■ HOW TO COMPLETE THIS TASK ■
Go through the records and set each one down exactly, skipping any picture.

Document images with source code:
########

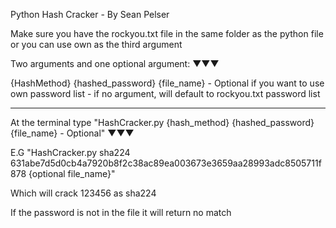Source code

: Python Hash Cracker - By Sean Pelser

Make sure you have the rockyou.txt file in the same folder as the python file or you can use own as the third argument

Two arguments and one optional argument:
▼▼▼

{HashMethod} {hashed_password} {file_name} - Optional if you want to use own password list - if no argument, will default to rockyou.txt password list

----------------------------------------------------

At the terminal type "HashCracker.py {hash_method} {hashed_password} {file_name} - Optional"
▼▼▼

E.G "HashCracker.py sha224 631abe7d5d0cb4a7920b8f2c38ac89ea003673e3659aa28993adc8505711f878 {optional file_name}"

Which will crack 123456 as sha224


If the password is not in the file it will return no match
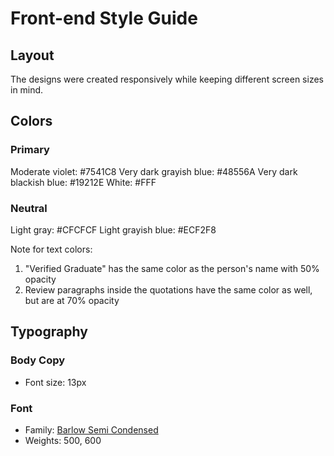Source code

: # Front-end Style Guide

## Layout

The designs were created responsively while keeping different screen sizes in mind.

## Colors

### Primary

Moderate violet: #7541C8
Very dark grayish blue: #48556A
Very dark blackish blue: #19212E
White: #FFF

### Neutral

Light gray: #CFCFCF
Light grayish blue: #ECF2F8

Note for text colors:

1. "Verified Graduate" has the same color as the person's name with 50% opacity
2. Review paragraphs inside the quotations have the same color as well, but are at 70% opacity

## Typography

### Body Copy

- Font size: 13px

### Font

- Family: [Barlow Semi Condensed](https://fonts.google.com/specimen/Barlow+Semi+Condensed)
- Weights: 500, 600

########

■ RESPONSE TO THIS TASK ■
Source code

: Python Hash Cracker - By Sean Pelser

Make sure you have the rockyou.txt file in the same folder as the python file or you can use own as the third argument

Two arguments and one optional argument:
▼▼▼

{HashMethod} {hashed_password} {file_name} - Optional if you want to use own password list - if no argument, will default to rockyou.txt password list

----------------------------------------------------

At the terminal type "HashCracker.py {hash_method} {hashed_password} {file_name} - Optional"
▼▼▼

E.G "HashCracker.py sha224 631abe7d5d0cb4a7920b8f2c38ac89ea003673e3659aa28993adc8505711f878 {optional file_name}"

Which will crack 123456 as sha224


If the password is not in the file it will return no match
Source code

: # Front-end Style Guide

## Layout

The designs were created responsively while keeping different screen sizes in mind.

## Colors

### Primary

Moderate violet: #7541C8
Very dark grayish blue: #48556A
Very dark blackish blue: #19212E
White: #FFF

### Neutral

Light gray: #CFCFCF
Light grayish blue: #ECF2F8

Note for text colors:

1. "Verified Graduate" has the same color as the person's name with 50% opacity
2. Review paragraphs inside the quotations have the same color as well, but are at 70% opacity

## Typography

### Body Copy

- Font size: 13px

### Font

- Family: [Barlow Semi Condensed](https://fonts.google.com/specimen/Barlow+Semi+Condensed)
- Weights: 500, 600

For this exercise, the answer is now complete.